(RECORDS FOR PROCESSING begins)
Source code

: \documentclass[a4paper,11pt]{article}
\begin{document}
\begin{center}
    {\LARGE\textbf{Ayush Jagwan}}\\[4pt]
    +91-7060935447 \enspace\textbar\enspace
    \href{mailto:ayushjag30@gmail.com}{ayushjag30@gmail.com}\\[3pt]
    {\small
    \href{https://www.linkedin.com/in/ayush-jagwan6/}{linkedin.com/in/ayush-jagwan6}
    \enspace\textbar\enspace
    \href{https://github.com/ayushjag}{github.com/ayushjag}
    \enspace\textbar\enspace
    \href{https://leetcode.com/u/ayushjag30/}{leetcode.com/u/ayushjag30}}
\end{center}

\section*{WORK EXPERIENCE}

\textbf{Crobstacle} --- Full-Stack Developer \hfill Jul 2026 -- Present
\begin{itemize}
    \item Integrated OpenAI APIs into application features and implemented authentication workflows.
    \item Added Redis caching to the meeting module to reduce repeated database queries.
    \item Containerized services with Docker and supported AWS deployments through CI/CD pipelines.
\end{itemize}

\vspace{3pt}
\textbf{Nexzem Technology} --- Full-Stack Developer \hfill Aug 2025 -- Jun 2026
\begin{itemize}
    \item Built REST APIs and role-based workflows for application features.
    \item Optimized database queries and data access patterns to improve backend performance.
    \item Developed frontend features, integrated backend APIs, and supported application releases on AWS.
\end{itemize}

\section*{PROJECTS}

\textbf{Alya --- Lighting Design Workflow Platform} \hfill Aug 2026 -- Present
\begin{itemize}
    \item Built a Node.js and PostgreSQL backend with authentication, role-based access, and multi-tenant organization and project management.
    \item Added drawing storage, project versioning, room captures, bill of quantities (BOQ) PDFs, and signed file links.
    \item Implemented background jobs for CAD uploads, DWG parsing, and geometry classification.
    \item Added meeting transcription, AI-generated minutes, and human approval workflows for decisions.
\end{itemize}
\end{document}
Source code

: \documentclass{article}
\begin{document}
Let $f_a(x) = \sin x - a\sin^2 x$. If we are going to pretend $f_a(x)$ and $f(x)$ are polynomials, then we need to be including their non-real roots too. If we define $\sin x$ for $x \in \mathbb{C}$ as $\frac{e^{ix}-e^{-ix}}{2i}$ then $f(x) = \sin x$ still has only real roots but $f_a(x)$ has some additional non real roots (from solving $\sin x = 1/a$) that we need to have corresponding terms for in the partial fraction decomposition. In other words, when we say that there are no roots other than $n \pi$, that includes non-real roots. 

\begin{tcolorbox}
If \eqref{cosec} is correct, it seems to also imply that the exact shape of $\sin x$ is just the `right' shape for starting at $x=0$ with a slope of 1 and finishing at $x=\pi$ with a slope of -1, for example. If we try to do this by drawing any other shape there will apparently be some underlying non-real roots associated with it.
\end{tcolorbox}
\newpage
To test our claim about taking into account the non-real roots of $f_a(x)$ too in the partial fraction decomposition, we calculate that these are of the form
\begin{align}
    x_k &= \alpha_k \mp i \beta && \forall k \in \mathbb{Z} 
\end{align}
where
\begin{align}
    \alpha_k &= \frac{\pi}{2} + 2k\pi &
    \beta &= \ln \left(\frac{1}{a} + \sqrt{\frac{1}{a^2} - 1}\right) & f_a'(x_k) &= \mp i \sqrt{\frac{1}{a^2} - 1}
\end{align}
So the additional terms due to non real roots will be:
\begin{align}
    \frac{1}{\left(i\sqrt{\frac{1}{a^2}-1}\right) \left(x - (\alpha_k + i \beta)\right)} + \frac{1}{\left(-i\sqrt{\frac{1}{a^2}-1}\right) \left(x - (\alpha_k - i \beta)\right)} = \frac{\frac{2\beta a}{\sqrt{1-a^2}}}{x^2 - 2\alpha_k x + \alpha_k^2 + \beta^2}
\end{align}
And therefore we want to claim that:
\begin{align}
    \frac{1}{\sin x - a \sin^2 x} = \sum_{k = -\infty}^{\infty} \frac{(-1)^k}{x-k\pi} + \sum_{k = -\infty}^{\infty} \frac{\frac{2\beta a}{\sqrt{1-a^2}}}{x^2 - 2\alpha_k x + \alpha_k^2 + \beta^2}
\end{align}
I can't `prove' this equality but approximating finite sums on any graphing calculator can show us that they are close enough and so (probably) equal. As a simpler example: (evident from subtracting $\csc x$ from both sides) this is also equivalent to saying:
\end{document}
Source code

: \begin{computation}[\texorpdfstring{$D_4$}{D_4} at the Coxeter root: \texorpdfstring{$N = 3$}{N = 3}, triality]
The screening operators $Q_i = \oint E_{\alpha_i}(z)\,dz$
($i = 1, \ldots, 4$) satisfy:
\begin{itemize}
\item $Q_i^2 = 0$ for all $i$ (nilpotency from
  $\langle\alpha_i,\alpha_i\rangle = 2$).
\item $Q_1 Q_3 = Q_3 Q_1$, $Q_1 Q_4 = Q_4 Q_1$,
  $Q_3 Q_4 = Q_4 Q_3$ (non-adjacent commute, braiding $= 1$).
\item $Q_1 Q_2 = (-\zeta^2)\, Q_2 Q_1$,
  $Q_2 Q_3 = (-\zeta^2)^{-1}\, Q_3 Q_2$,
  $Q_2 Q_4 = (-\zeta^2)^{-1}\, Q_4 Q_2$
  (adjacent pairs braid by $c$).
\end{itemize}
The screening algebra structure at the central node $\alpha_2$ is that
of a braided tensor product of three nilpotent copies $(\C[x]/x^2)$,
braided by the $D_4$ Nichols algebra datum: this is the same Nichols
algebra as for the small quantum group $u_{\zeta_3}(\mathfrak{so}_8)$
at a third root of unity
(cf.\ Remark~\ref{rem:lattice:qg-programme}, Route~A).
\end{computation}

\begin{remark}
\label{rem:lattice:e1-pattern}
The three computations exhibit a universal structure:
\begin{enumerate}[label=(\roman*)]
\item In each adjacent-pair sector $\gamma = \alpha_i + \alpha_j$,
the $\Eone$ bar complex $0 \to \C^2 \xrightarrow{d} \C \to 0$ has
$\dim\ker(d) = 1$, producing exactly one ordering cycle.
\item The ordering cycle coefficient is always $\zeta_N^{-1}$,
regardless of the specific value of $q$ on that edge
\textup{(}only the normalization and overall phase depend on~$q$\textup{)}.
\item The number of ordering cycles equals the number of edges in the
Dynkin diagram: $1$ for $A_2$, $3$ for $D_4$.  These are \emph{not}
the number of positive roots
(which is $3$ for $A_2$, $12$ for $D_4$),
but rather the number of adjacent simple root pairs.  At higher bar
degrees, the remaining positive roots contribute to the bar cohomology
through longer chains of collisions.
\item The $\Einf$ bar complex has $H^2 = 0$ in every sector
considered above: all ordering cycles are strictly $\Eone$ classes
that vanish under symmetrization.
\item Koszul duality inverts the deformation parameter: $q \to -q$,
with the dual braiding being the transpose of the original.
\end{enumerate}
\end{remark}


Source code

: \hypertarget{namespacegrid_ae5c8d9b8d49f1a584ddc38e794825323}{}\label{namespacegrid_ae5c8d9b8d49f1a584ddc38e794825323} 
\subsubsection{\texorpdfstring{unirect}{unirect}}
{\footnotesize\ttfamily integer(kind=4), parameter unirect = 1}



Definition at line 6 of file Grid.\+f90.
(RECORDS FOR PROCESSING ends)
▶ _INSTRUCTIONS TO FOLLOW_: Which lines belong in the answer? Exactly those from the first line of the entries through the line holding "for application features.", inclusive, copied unchanged.

▶ _RESULT OF THE EXERCISE_:
Source code

: \documentclass[a4paper,11pt]{article}
\begin{document}
\begin{center}
    {\LARGE\textbf{Ayush Jagwan}}\\[4pt]
    +91-7060935447 \enspace\textbar\enspace
    \href{mailto:ayushjag30@gmail.com}{ayushjag30@gmail.com}\\[3pt]
    {\small
    \href{https://www.linkedin.com/in/ayush-jagwan6/}{linkedin.com/in/ayush-jagwan6}
    \enspace\textbar\enspace
    \href{https://github.com/ayushjag}{github.com/ayushjag}
    \enspace\textbar\enspace
    \href{https://leetcode.com/u/ayushjag30/}{leetcode.com/u/ayushjag30}}
\end{center}

\section*{WORK EXPERIENCE}

\textbf{Crobstacle} --- Full-Stack Developer \hfill Jul 2026 -- Present
\begin{itemize}
    \item Integrated OpenAI APIs into application features and implemented authentication workflows.
    \item Added Redis caching to the meeting module to reduce repeated database queries.
    \item Containerized services with Docker and supported AWS deployments through CI/CD pipelines.
\end{itemize}

\vspace{3pt}
\textbf{Nexzem Technology} --- Full-Stack Developer \hfill Aug 2025 -- Jun 2026
\begin{itemize}
    \item Built REST APIs and role-based workflows for application features.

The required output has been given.